University of Virginia Library

II.

And so those twain have passed across the night,
O'er frozen wilds of white,
With eyes still fixed upon the polar star
That burneth bright afar;
And Death behind them, creeping like a hound,
Still follows with no sound.
O wonders of the cold untravell'd Waste
Whereon their swift feet haste!
The night is troubled; on the black pole's pyres
Flash fierce electric fires,
And shadows come and go, phantoms move forth
Gigantic in the north.
Upon the snow a green light glimmereth,
With phosphorescent breath
Flashing and fading; and from unseen lairs
Creep hoary ghost-like bears,
Crawling across their path without a cry.
At last against the sky
They see the lonely arctic mountains loom,
Touch'd with a violet bloom
From peak to base and wearing on their heights
Strange ever-shifting lights,
Yellow and azure and dark amethyst;
But westward they are kissed
By the bright beams of a great moon of gold.

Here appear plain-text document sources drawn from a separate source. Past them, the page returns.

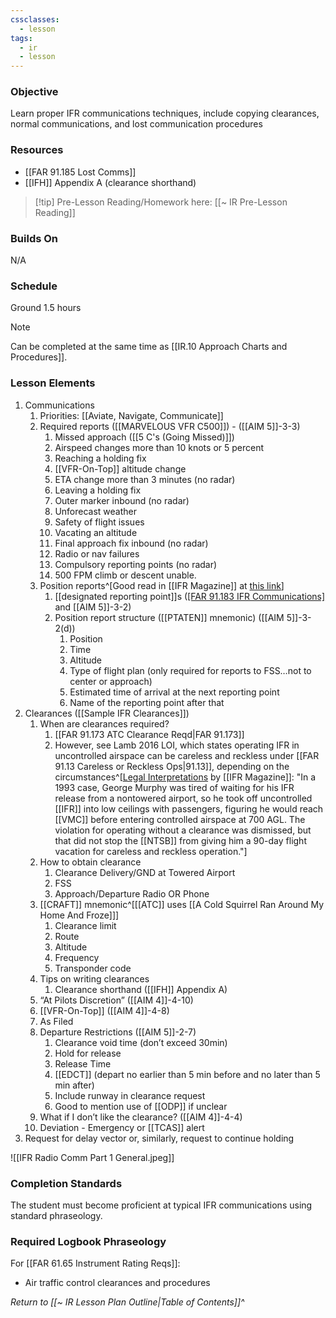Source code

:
 ```yaml
---
cssclasses:
  - lesson
tags:
  - ir
  - lesson
---
```

### Objective
Learn proper IFR communications techniques, include copying clearances, normal communications, and lost communication procedures 

### Resources
- [[FAR 91.185 Lost Comms]]
- [[IFH]] Appendix A (clearance shorthand)

> [!tip] Pre-Lesson Reading/Homework here: [[~ IR Pre-Lesson Reading]]

### Builds On
N/A

### Schedule
Ground 1.5 hours

> [!note] 
> Can be completed at the same time as [[IR.10 Approach Charts and Procedures]].

### Lesson Elements
1. Communications
	1. Priorities: [[Aviate, Navigate, Communicate]] 
	2. Required reports ([[MARVELOUS VFR C500]]) - ([[AIM 5]]-3-3)
		1. Missed approach ([[5 C's (Going Missed)]])
		2. Airspeed changes more than 10 knots or 5 percent
		3. Reaching a holding fix
		4. [[VFR-On-Top]] altitude change
		5. ETA change more than 3 minutes (no radar)
		6. Leaving a holding fix
		7. Outer marker inbound (no radar)
		8. Unforecast weather
		9. Safety of flight issues
		10. Vacating an altitude
		11. Final approach fix inbound (no radar)
		12. Radio or nav failures
		13. Compulsory reporting points (no radar)
		14. 500 FPM climb or descent unable. 
	3. Position reports^[Good read in [[IFR Magazine]] at [this link](https://www.ifr-magazine.com/technique/position-reports/)]
		1. [[designated reporting point]]s ([[FAR 91.183 IFR Communications]](a) and [[AIM 5]]-3-2)
		2. Position report structure ([[PTATEN]] mnemonic) ([[AIM 5]]-3-2(d))
			1. Position
			2. Time
			3. Altitude
			4. Type of flight plan (only required for reports to FSS…not to center or approach)
			5. Estimated time of arrival at the next reporting point
			6. Name of the reporting point after that
2. Clearances ([[Sample IFR Clearances]])
	1. When are clearances required? 
		1. [[FAR 91.173 ATC Clearance Reqd|FAR 91.173]]
		2. However, see Lamb 2016 LOI, which states operating IFR in uncontrolled airspace can be careless and reckless under [[FAR 91.13 Careless or Reckless Ops|91.13]], depending on the circumstances^[[Legal Interpretations](https://ifr-magazine.com/technique/legal-interpretations/) by [[IFR Magazine]]: "In a 1993 case, George Murphy was tired of waiting for his IFR release from a nontowered airport, so he took off uncontrolled [[IFR]] into low ceilings with passengers, figuring he would reach [[VMC]] before entering controlled airspace at 700 AGL. The violation for operating without a clearance was dismissed, but that did not stop the [[NTSB]] from giving him a 90-day flight vacation for careless and reckless operation."]
	2. How to obtain clearance
		1. Clearance Delivery/GND at Towered Airport
		2. FSS
		3. Approach/Departure Radio OR Phone
	3. [[CRAFT]] mnemonic^[[[ATC]] uses [[A Cold Squirrel Ran Around My Home And Froze]]]
		1. Clearance limit 
		2. Route 
		3. Altitude 
		4. Frequency 
		5. Transponder code 
	4. Tips on writing clearances
		1. Clearance shorthand ([[IFH]] Appendix A)
	5. “At Pilots Discretion” ([[AIM 4]]-4-10)
	6. [[VFR-On-Top]] ([[AIM 4]]-4-8)
	7. As Filed
	8. Departure Restrictions ([[AIM 5]]-2-7)
		1. Clearance void time (don’t exceed 30min)
		2. Hold for release 
		3. Release Time
		4. [[EDCT]] (depart no earlier than 5 min before and no later than 5 min after)
		5. Include runway in clearance request
		6. Good to mention use of [[ODP]] if unclear
	9. What if I don’t like the clearance? ([[AIM 4]]-4-4)
	10. Deviation - Emergency or [[TCAS]] alert
3. Request for delay vector or, similarly, request to continue holding


![[IFR Radio Comm Part 1 General.jpeg]]

### Completion Standards
The student must become proficient at typical IFR communications using standard phraseology.

### Required Logbook Phraseology
For [[FAR 61.65 Instrument Rating Reqs]]:
- Air traffic control clearances and procedures

*Return to [[~ IR Lesson Plan Outline|Table of Contents]]^*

Dead-white and calm and cold
Sleeps the great waste, while ever as they go,
With shadows on the snow.
Their shapes grow luminous and silvern fair,
And in the hush'd chill air
The stars of heaven cluster with quick breath
To gaze on them and Death.
Now thro' the trembling sheen of the still sky
Blue fires and emerald fly
With wan reflections on the sheeted white
Outspread beneath the night,
And passing thro' them, Christ and Balder seem
As spectres in a dream,
Until at last their feet come silently
To the great arctic sea.
Moveless and boundless, stretching blindly forth
Into the purple north,
Rise mountainous waves and billows frozen all
As if i' the act to fall,
And tho' they stir not, yet they seem to roll
In silence to the pole.
So, lit by countless stars, that Ocean old
Wrapt in the vapours cold
Of its own breath, beneath the lamps of night
Gleams blue and shadowy white!
Then Balder crieth,—and around his brow
New glory glimmereth now,—
‘Ay me, remote from men are the abodes
Of the immortal gods;
Beyond the ocean of the ice; afar
Under the sleepless star;
And o'er the flood of the wild waters spanned.
From lonely land to land,
By the great bridge of the eternal Bow.’
The white Christ answereth low,
‘Tho' it were further than the furthest light
That glimmereth this night,
Thither our souls are bound, our feet must go!’